Scan the material for the word "review" and return every matching line.

══ Study material

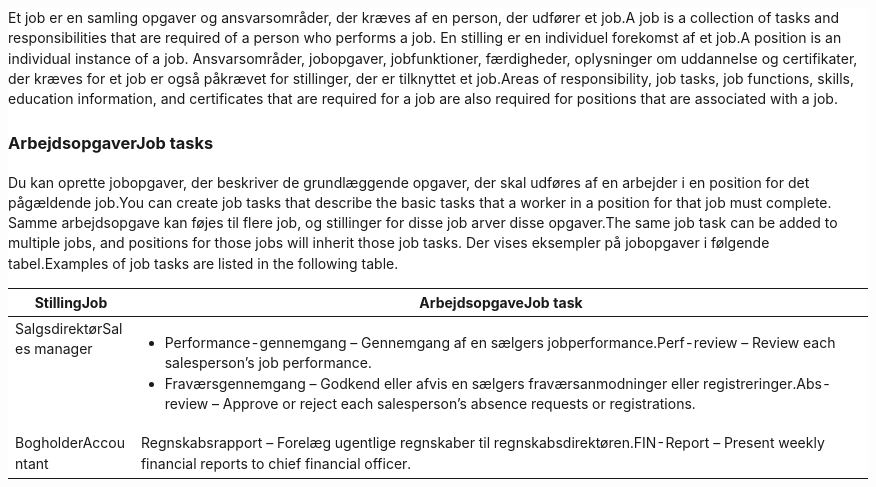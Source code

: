 <span data-ttu-id="a9f7f-141">Et job er en samling opgaver og ansvarsområder, der kræves af en person, der udfører et job.</span><span class="sxs-lookup"><span data-stu-id="a9f7f-141">A job is a collection of tasks and responsibilities that are required of a person who performs a job.</span></span> <span data-ttu-id="a9f7f-142">En stilling er en individuel forekomst af et job.</span><span class="sxs-lookup"><span data-stu-id="a9f7f-142">A position is an individual instance of a job.</span></span> <span data-ttu-id="a9f7f-143">Ansvarsområder, jobopgaver, jobfunktioner, færdigheder, oplysninger om uddannelse og certifikater, der kræves for et job er også påkrævet for stillinger, der er tilknyttet et job.</span><span class="sxs-lookup"><span data-stu-id="a9f7f-143">Areas of responsibility, job tasks, job functions, skills, education information, and certificates that are required for a job are also required for positions that are associated with a job.</span></span>
### <a name="job-tasks"></a><span data-ttu-id="a9f7f-144">Arbejdsopgaver</span><span class="sxs-lookup"><span data-stu-id="a9f7f-144">Job tasks</span></span>

<span data-ttu-id="a9f7f-145">Du kan oprette jobopgaver, der beskriver de grundlæggende opgaver, der skal udføres af en arbejder i en position for det pågældende job.</span><span class="sxs-lookup"><span data-stu-id="a9f7f-145">You can create job tasks that describe the basic tasks that a worker in a position for that job must complete.</span></span> <span data-ttu-id="a9f7f-146">Samme arbejdsopgave kan føjes til flere job, og stillinger for disse job arver disse opgaver.</span><span class="sxs-lookup"><span data-stu-id="a9f7f-146">The same job task can be added to multiple jobs, and positions for those jobs will inherit those job tasks.</span></span> <span data-ttu-id="a9f7f-147">Der vises eksempler på jobopgaver i følgende tabel.</span><span class="sxs-lookup"><span data-stu-id="a9f7f-147">Examples of job tasks are listed in the following table.</span></span>

<table>
<thead>
<tr class="header">
<th><span data-ttu-id="a9f7f-148">Stilling</span><span class="sxs-lookup"><span data-stu-id="a9f7f-148">Job</span></span></th>
<th><span data-ttu-id="a9f7f-149">Arbejdsopgave</span><span class="sxs-lookup"><span data-stu-id="a9f7f-149">Job task</span></span></th>
</tr>
</thead>
<tbody>
<tr class="odd">
<td><span data-ttu-id="a9f7f-150">Salgsdirektør</span><span class="sxs-lookup"><span data-stu-id="a9f7f-150">Sales manager</span></span></td>
<td><ul>
<li><span data-ttu-id="a9f7f-151"><span class="input">Performance-gennemgang</span> – Gennemgang af en sælgers jobperformance.</span><span class="sxs-lookup"><span data-stu-id="a9f7f-151"><span class="input">Perf-review</span> – Review each salesperson’s job performance.</span></span></li>
<li><span data-ttu-id="a9f7f-152"><span class="input">Fraværsgennemgang</span> – Godkend eller afvis en sælgers fraværsanmodninger eller registreringer.</span><span class="sxs-lookup"><span data-stu-id="a9f7f-152"><span class="input">Abs-review</span> – Approve or reject each salesperson’s absence requests or registrations.</span></span></li>
</ul></td>
</tr>
<tr class="even">
<td><span data-ttu-id="a9f7f-153">Bogholder</span><span class="sxs-lookup"><span data-stu-id="a9f7f-153">Accountant</span></span></td>
<td><span data-ttu-id="a9f7f-154"><span class="input">Regnskabsrapport</span> – Forelæg ugentlige regnskaber til regnskabsdirektøren.</span><span class="sxs-lookup"><span data-stu-id="a9f7f-154"><span class="input">FIN-Report</span> – Present weekly financial reports to chief financial officer.</span></span></td>
</tr>
</tbody>
</table>
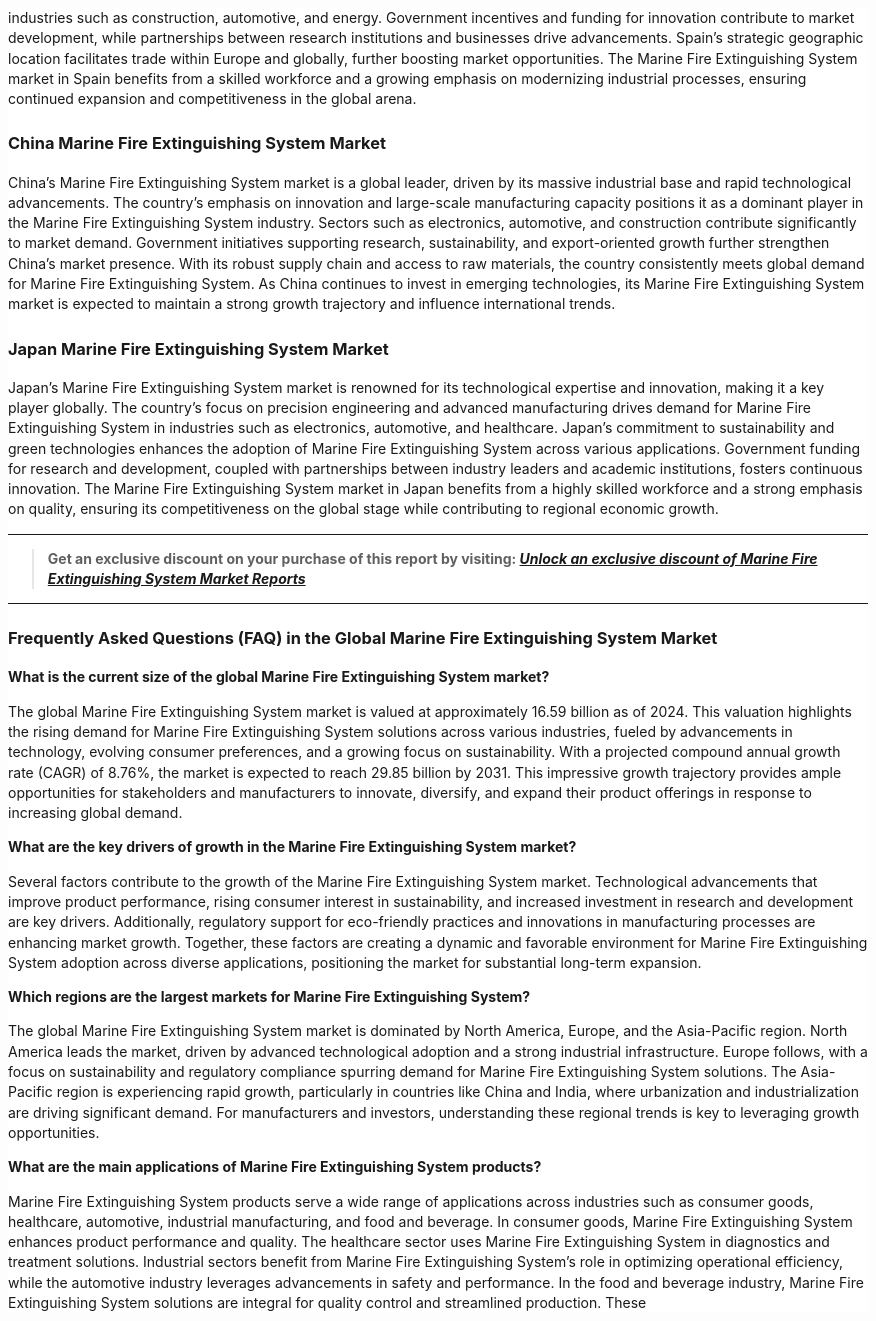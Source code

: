 industries such as construction, automotive, and energy. Government incentives and funding for innovation contribute to market development, while partnerships between research institutions and businesses drive advancements. Spain&rsquo;s strategic geographic location facilitates trade within Europe and globally, further boosting market opportunities. The Marine Fire Extinguishing System market in Spain benefits from a skilled workforce and a growing emphasis on modernizing industrial processes, ensuring continued expansion and competitiveness in the global arena.</p><h3>China Marine Fire Extinguishing System Market</h3><p>China&rsquo;s Marine Fire Extinguishing System market is a global leader, driven by its massive industrial base and rapid technological advancements. The country&rsquo;s emphasis on innovation and large-scale manufacturing capacity positions it as a dominant player in the Marine Fire Extinguishing System industry. Sectors such as electronics, automotive, and construction contribute significantly to market demand. Government initiatives supporting research, sustainability, and export-oriented growth further strengthen China&rsquo;s market presence. With its robust supply chain and access to raw materials, the country consistently meets global demand for Marine Fire Extinguishing System. As China continues to invest in emerging technologies, its Marine Fire Extinguishing System market is expected to maintain a strong growth trajectory and influence international trends.</p><h3>Japan Marine Fire Extinguishing System Market</h3><p>Japan&rsquo;s Marine Fire Extinguishing System market is renowned for its technological expertise and innovation, making it a key player globally. The country&rsquo;s focus on precision engineering and advanced manufacturing drives demand for Marine Fire Extinguishing System in industries such as electronics, automotive, and healthcare. Japan&rsquo;s commitment to sustainability and green technologies enhances the adoption of Marine Fire Extinguishing System across various applications. Government funding for research and development, coupled with partnerships between industry leaders and academic institutions, fosters continuous innovation. The Marine Fire Extinguishing System market in Japan benefits from a highly skilled workforce and a strong emphasis on quality, ensuring its competitiveness on the global stage while contributing to regional economic growth.</p><hr /><blockquote><p><strong>Get an exclusive discount on your purchase of this report by visiting: <em><a href="://marketresearchpulse.com/ask-for-discount/65298?utm_source=Github&amp;utm_medium=022">Unlock an exclusive discount of Marine Fire Extinguishing System Market Reports</a></em>&nbsp;</strong></p></blockquote><hr /><h3>Frequently Asked Questions (FAQ) in the Global Marine Fire Extinguishing System Market</h3><p><strong>What is the current size of the global Marine Fire Extinguishing System market?</strong></p><p>The global Marine Fire Extinguishing System market is valued at approximately 16.59 billion as of 2024. This valuation highlights the rising demand for Marine Fire Extinguishing System solutions across various industries, fueled by advancements in technology, evolving consumer preferences, and a growing focus on sustainability. With a projected compound annual growth rate (CAGR) of 8.76%, the market is expected to reach 29.85 billion by 2031. This impressive growth trajectory provides ample opportunities for stakeholders and manufacturers to innovate, diversify, and expand their product offerings in response to increasing global demand.</p><p><strong>What are the key drivers of growth in the Marine Fire Extinguishing System market?</strong></p><p>Several factors contribute to the growth of the Marine Fire Extinguishing System market. Technological advancements that improve product performance, rising consumer interest in sustainability, and increased investment in research and development are key drivers. Additionally, regulatory support for eco-friendly practices and innovations in manufacturing processes are enhancing market growth. Together, these factors are creating a dynamic and favorable environment for Marine Fire Extinguishing System adoption across diverse applications, positioning the market for substantial long-term expansion.</p><p><strong>Which regions are the largest markets for Marine Fire Extinguishing System?</strong></p><p>The global Marine Fire Extinguishing System market is dominated by North America, Europe, and the Asia-Pacific region. North America leads the market, driven by advanced technological adoption and a strong industrial infrastructure. Europe follows, with a focus on sustainability and regulatory compliance spurring demand for Marine Fire Extinguishing System solutions. The Asia-Pacific region is experiencing rapid growth, particularly in countries like China and India, where urbanization and industrialization are driving significant demand. For manufacturers and investors, understanding these regional trends is key to leveraging growth opportunities.</p><p><strong>What are the main applications of Marine Fire Extinguishing System products?</strong></p><p>Marine Fire Extinguishing System products serve a wide range of applications across industries such as consumer goods, healthcare, automotive, industrial manufacturing, and food and beverage. In consumer goods, Marine Fire Extinguishing System enhances product performance and quality. The healthcare sector uses Marine Fire Extinguishing System in diagnostics and treatment solutions. Industrial sectors benefit from Marine Fire Extinguishing System&rsquo;s role in optimizing operational efficiency, while the automotive industry leverages advancements in safety and performance. In the food and beverage industry, Marine Fire Extinguishing System solutions are integral for quality control and streamlined production. These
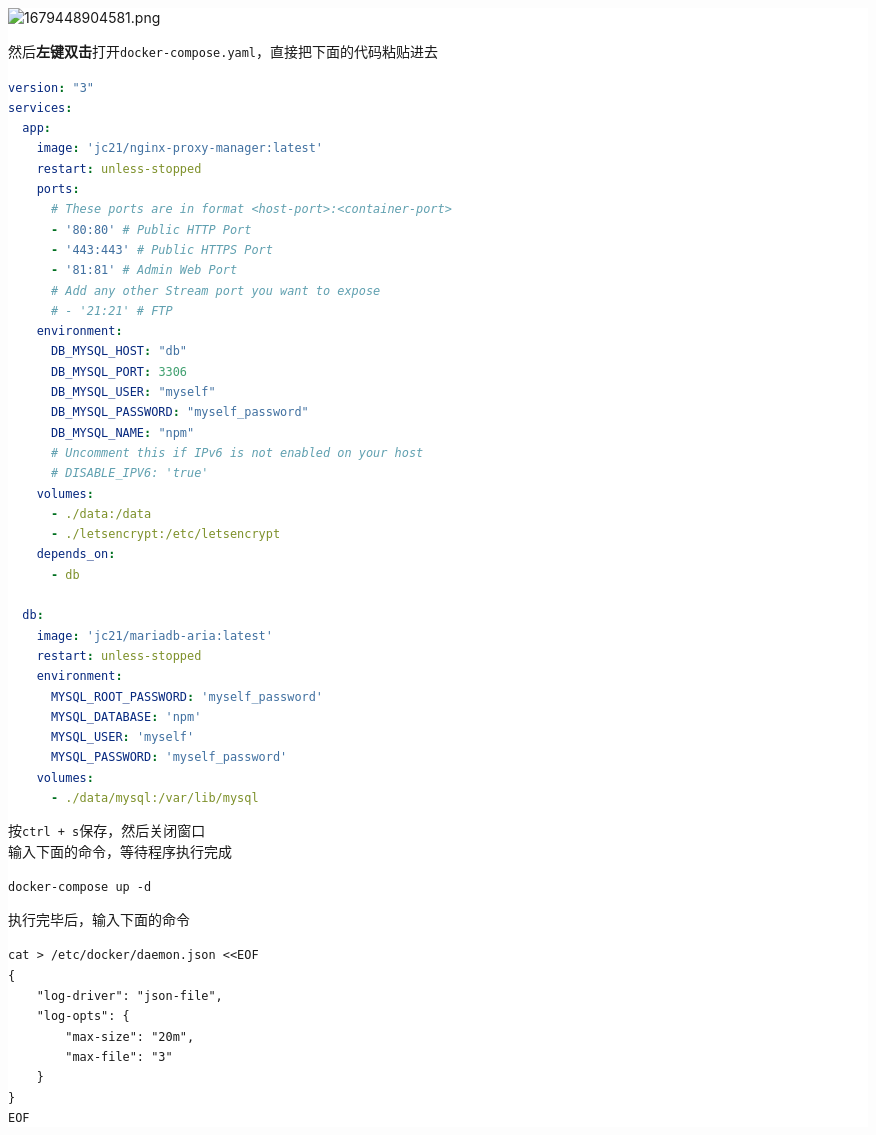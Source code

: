 ![1679448904581.png](https://img.zeges.top/3RDyUd.png)  

然后**左键双击**打开`docker-compose.yaml`，直接把下面的代码粘贴进去  
```yaml
version: "3"
services:
  app:
    image: 'jc21/nginx-proxy-manager:latest'
    restart: unless-stopped
    ports:
      # These ports are in format <host-port>:<container-port>
      - '80:80' # Public HTTP Port
      - '443:443' # Public HTTPS Port
      - '81:81' # Admin Web Port
      # Add any other Stream port you want to expose
      # - '21:21' # FTP
    environment:
      DB_MYSQL_HOST: "db"
      DB_MYSQL_PORT: 3306
      DB_MYSQL_USER: "myself"
      DB_MYSQL_PASSWORD: "myself_password"
      DB_MYSQL_NAME: "npm"
      # Uncomment this if IPv6 is not enabled on your host
      # DISABLE_IPV6: 'true'
    volumes:
      - ./data:/data
      - ./letsencrypt:/etc/letsencrypt
    depends_on:
      - db

  db:
    image: 'jc21/mariadb-aria:latest'
    restart: unless-stopped
    environment:
      MYSQL_ROOT_PASSWORD: 'myself_password'
      MYSQL_DATABASE: 'npm'
      MYSQL_USER: 'myself'
      MYSQL_PASSWORD: 'myself_password'
    volumes:
      - ./data/mysql:/var/lib/mysql

```
按`ctrl + s`保存，然后关闭窗口  
输入下面的命令，等待程序执行完成  
```
docker-compose up -d
``` 
执行完毕后，输入下面的命令  
```
cat > /etc/docker/daemon.json <<EOF
{
    "log-driver": "json-file",
    "log-opts": {
        "max-size": "20m",
        "max-file": "3"
    }
}
EOF
```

════

Task response:
<li><span data-ttu-id="a9f7f-151"><span class="input">Performance-gennemgang</span> – Gennemgang af en sælgers jobperformance.</span><span class="sxs-lookup"><span data-stu-id="a9f7f-151"><span class="input">Perf-review</span> – Review each salesperson’s job performance.</span></span></li>
<li><span data-ttu-id="a9f7f-152"><span class="input">Fraværsgennemgang</span> – Godkend eller afvis en sælgers fraværsanmodninger eller registreringer.</span><span class="sxs-lookup"><span data-stu-id="a9f7f-152"><span class="input">Abs-review</span> – Approve or reject each salesperson’s absence requests or registrations.</span></span></li>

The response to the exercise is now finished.